====== GIVEN RECORDS ======

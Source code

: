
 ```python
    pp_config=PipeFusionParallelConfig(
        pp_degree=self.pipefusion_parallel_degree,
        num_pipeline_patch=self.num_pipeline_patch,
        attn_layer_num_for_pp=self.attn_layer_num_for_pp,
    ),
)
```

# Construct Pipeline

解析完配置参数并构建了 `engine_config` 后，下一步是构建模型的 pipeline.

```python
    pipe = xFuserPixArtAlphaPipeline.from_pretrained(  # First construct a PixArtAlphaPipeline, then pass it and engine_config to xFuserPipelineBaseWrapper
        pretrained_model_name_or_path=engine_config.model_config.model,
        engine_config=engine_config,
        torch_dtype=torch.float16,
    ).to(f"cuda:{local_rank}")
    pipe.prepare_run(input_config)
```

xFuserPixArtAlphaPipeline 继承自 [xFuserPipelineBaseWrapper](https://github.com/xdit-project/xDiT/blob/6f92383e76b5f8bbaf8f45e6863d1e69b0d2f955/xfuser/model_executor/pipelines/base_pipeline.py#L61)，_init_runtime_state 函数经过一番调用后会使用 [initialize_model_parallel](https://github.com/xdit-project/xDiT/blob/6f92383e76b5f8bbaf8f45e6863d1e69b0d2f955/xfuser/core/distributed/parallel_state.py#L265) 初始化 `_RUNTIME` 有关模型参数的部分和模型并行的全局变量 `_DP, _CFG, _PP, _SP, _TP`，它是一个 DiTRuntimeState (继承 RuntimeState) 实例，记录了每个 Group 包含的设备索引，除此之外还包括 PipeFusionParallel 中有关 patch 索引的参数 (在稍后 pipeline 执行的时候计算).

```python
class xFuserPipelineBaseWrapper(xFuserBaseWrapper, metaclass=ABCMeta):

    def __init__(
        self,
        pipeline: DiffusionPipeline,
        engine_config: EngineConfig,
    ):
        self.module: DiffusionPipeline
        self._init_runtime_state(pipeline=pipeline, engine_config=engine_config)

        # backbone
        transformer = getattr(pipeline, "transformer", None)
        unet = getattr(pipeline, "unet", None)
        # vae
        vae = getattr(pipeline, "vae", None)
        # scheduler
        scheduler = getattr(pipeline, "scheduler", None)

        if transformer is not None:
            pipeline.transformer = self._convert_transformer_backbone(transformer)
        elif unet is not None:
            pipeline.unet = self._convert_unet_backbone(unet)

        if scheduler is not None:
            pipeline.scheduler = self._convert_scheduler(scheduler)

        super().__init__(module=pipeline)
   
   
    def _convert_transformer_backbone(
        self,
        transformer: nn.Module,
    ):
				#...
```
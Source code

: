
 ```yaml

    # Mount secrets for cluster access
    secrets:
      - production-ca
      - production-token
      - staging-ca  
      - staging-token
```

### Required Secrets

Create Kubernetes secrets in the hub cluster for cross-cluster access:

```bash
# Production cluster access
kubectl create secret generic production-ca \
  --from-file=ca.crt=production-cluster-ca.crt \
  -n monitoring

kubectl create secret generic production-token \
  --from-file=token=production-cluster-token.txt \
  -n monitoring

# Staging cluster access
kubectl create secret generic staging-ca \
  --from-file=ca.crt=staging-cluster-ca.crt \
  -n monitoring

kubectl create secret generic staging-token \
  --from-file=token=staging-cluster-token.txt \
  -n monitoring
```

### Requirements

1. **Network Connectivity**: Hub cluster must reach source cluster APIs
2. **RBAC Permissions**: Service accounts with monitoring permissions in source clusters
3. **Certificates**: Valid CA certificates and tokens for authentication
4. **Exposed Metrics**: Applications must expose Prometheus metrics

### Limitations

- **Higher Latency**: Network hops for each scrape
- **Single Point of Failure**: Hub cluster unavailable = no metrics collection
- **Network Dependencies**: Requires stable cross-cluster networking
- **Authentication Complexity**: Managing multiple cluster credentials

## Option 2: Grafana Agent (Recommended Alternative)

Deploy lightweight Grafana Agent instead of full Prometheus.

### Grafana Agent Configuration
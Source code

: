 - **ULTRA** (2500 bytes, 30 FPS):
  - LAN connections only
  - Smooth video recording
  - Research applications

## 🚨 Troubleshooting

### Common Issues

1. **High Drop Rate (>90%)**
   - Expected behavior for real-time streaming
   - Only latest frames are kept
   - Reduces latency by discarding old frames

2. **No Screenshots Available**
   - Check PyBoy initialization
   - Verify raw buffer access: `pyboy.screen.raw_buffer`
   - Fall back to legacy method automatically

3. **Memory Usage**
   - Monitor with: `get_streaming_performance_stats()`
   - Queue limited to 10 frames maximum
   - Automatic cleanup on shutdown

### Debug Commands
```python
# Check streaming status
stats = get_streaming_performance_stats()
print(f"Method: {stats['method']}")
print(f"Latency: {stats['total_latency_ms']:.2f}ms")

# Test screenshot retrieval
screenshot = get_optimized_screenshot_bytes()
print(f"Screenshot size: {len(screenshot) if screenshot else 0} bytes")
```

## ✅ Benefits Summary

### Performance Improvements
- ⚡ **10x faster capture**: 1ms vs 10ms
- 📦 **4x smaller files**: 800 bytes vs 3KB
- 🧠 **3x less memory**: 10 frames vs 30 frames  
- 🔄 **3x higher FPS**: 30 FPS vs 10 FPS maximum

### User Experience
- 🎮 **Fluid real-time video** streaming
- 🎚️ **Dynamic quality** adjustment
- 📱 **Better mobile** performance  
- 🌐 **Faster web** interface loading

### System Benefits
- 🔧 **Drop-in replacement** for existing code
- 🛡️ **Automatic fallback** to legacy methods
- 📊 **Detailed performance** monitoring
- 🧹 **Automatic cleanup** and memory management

======

**YOUR ASSIGNMENT:** For every line in the data above that holds "None", return the line itself.

**RESPONSE TO THIS TASK:**
        transformer = getattr(pipeline, "transformer", None)
        unet = getattr(pipeline, "unet", None)
        vae = getattr(pipeline, "vae", None)
        scheduler = getattr(pipeline, "scheduler", None)
        if transformer is not None:
        elif unet is not None:
        if scheduler is not None:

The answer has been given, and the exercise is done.